What’s harder: a marathon, a triathlon, or staying away from the biscuit tin when working from home?
That’s the familiar struggle of many freelancers. Two fifths of freelancers work from home, yet only 66 per cent have a dedicated workspace. This means ‘working from home’ often means working from the sofa, the dining table, or even the bed.
Freelancers will be all too aware of the initial introduction with somebody who works in an office: “Oh, you work from home? It must be nice to never go to work.”
In fact, when time is money, as it is for most self-employed people, taking a break can be a guilt trip. Taking a break to exercise or cook a healthy meal can feel impossible – in fact, only 21 per cent of those who work from home take a full hour for lunch.
As it turns out, being your own boss means exactly that – long hours and nobody to tell you when to stop. Only a quarter of those who work from home exercise every day.
Pilates teacher Kerrie-Anne Bradley says: “We should try to move every 30 minutes. This doesn’t have to be leg-over-head stuff; it can be a walk to the kitchen, or squats while you wait for your coffee.”
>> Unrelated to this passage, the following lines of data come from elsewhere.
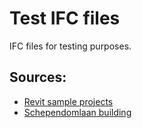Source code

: # Test IFC files
IFC files for testing purposes.

## Sources:
- [Revit sample projects](https://knowledge.autodesk.com/support/revit-products/getting-started/caas/CloudHelp/cloudhelp/2020/ENU/Revit-GetStarted/files/GUID-61EF2F22-3A1F-4317-B925-1E85F138BE88-htm.html)
- [Schependomlaan building](https://github.com/buildingSMART/Sample-Test-Files/tree/master/IFC%202x3/Schependomlaan/Design%20model%20IFC)



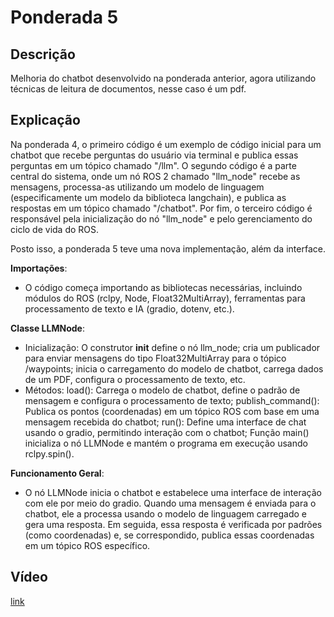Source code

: # Ponderada 5

## Descrição 
Melhoria do chatbot desenvolvido na ponderada anterior, agora utilizando técnicas de leitura de documentos, nesse caso é um pdf.

## Explicação
Na ponderada 4, o primeiro código é um exemplo de código inicial para um chatbot que recebe perguntas do usuário via terminal e publica essas perguntas em um tópico chamado "/llm". O segundo código é a parte central do sistema, onde um nó ROS 2 chamado "llm_node" recebe as mensagens, processa-as utilizando um modelo de linguagem (especificamente um modelo da biblioteca langchain), e publica as respostas em um tópico chamado "/chatbot". Por fim, o terceiro código é responsável pela inicialização do nó "llm_node" e pelo gerenciamento do ciclo de vida do ROS.

Posto isso, a ponderada 5 teve uma nova implementação, além da interface.

**Importações**: 
- O código começa importando as bibliotecas necessárias, incluindo módulos do ROS (rclpy, Node, Float32MultiArray), ferramentas para processamento de texto e IA (gradio, dotenv, etc.).

**Classe LLMNode**:
- Inicialização: O construtor __init__ define o nó llm_node; cria um publicador para enviar mensagens do tipo Float32MultiArray para o tópico /waypoints; inicia o carregamento do modelo de chatbot, carrega dados de um PDF, configura o processamento de texto, etc.
- Métodos: load(): Carrega o modelo de chatbot, define o padrão de mensagem e configura o processamento de texto; publish_command(): Publica os pontos (coordenadas) em um tópico ROS com base em uma mensagem recebida do chatbot; run(): Define uma interface de chat usando o gradio, permitindo interação com o chatbot; Função main() inicializa o nó LLMNode e mantém o programa em execução usando rclpy.spin().

**Funcionamento Geral**:
- O nó LLMNode inicia o chatbot e estabelece uma interface de interação com ele por meio do gradio. Quando uma mensagem é enviada para o chatbot, ele a processa usando o modelo de linguagem carregado e gera uma resposta. Em seguida, essa resposta é verificada por padrões (como coordenadas) e, se correspondido, publica essas coordenadas em um tópico ROS específico.

## Vídeo
[link](https://github.com/luanaparra/modulo8_ponderados/blob/main/ponderada5/ponderada5.webm)
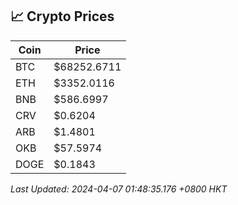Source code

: ## 📈 Crypto Prices

| Coin | Price |
| ---- | ----- |
| BTC | $68252.6711 |
| ETH | $3352.0116 |
| BNB | $586.6997 |
| CRV | $0.6204 |
| ARB | $1.4801 |
| OKB | $57.5974 |
| DOGE | $0.1843 |

_Last Updated: 2024-04-07 01:48:35.176 +0800 HKT_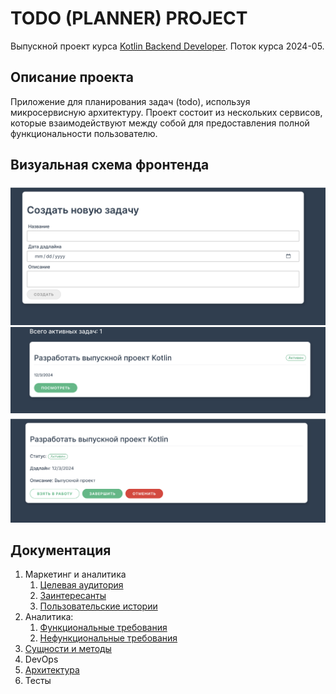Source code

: # TODO (PLANNER) PROJECT

Выпускной проект курса
[Kotlin Backend Developer](https://otus.ru/lessons/kotlin/).
Поток курса 2024-05.

## Описание проекта
Приложение для планирования задач (todo), используя микросервисную архитектуру. Проект состоит из нескольких сервисов, которые взаимодействуют между собой для предоставления полной функциональности пользователю.

## Визуальная схема фронтенда

![Макет фронта](docs/images/front1.png)
![Макет фронта](docs/images/front2.png)
![Макет фронта](docs/images/front3.png)

## Документация
1. Маркетинг и аналитика
    1. [Целевая аудитория](./docs/target_audience.md)
    2. [Заинтересанты](./docs/stakeholders.md)
    3. [Пользовательские истории](./docs/component_providers.md)
2. Аналитика:
    1. [Функциональные требования](./docs/functional_requirements.md)
    2. [Нефункциональные требования](./docs/nonfunctional_requirements.md)
3. [Сущности и методы](./docs/entities.md)
4. DevOps
5. [Архитектура](./docs/architecture.md)
6. Тесты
Here are the real lifestyles of freelancers who work from home.
Hannah Rowe, 44, freelance PR/marketer from Cheddar, Somerset
I find it much easier to eat healthily and exercise as I work from home. In a large office, it’s always someone’s birthday so there is usually cake around. As a freelancer, if I don’t work, I don’t get paid, so I sometimes don’t even notice it is lunchtime. On balance though, I think employees live a healthier lifestyle, as they have colleagues to support them if they want to be healthy, and companies are setting up healthy living schemes.
Tim Latham, 59, founder of Unretired LLP from Caythorpe, Lincolnshire
My business is very much concerned with healthy habits. We help people in their fifties and sixties with their health and wellbeing. However, I have to try really hard to be good myself. Working from home can sound like an ideal situation, whereby exercise can be slotted into the working day, but any driven business owner will be tempted to keep working rather than take breaks for exercise.
Working predominantly from home also presents more temptation with food. I suspect setbacks for someone working at home might lead to comfort eating, whereas if working alongside colleagues it may just be a quick chat with colleagues.
Catherine Ross, 38, copywriter and internal communications specialist from West Sussex
When I work from home, I always achieve my 10,000 steps a day goal, go to the gym three times a week, and eat proper meals. In a client’s office, I tend to eat unhealthily – often eating cookies and cake – and I only do around 300 steps. I’ve been freelancing for almost a decade, so I have learned not to have too many treats around the house. One of the benefits of working from home for me is that I can make time to do household chores which get me moving.
I think it can be easier to live a healthier lifestyle when you’re self-employed. Employees are too often tied to their desks, not feeling they can justify a lunchtime walk. At home, I do have to be disciplined to make good choices, but the increased flexibility I get from setting my own timetable does make it easier to exercise.
Jas Shah, 33, freelance fintech consultant from London
For me, working from home means my diet is a lot more volatile, whereas when I was working full time it was a lot more regimented as I couldn’t cook my own healthy food. That being said, on busier days I often forget about lunch and just snack, then get to about 5pm, realise I haven’t eaten, then order a takeaway. I order a takeaway about twice a week, which equates to around £50 a week. I usually get a ‘cheeky Nando’s’ because it’s ‘healthier’ than pizza.
I do exercise regularly, though. I go to the gym three times a week and cycle on my lunches, which means I get out of the house and get some fresh air. It also gives me an endorphin boost to get through the afternoon.
Faith Young, 48 (and three quarters), freelance copywriter and PR support from Scarborough
There are days I don’t venture outside the door at all. To keep healthy, I run, as I can do this at any time, although I tend to run in the mornings, sometimes as early as 5.30am. I think being self-employed makes you healthier. I am much more organised with my time so I can fit everything in, including site visits, travel time, exercise and eating healthy food. An advantage of working from home is I can prepare meals from scratch – a spaghetti bolognaise can cook on the stove while I’m working!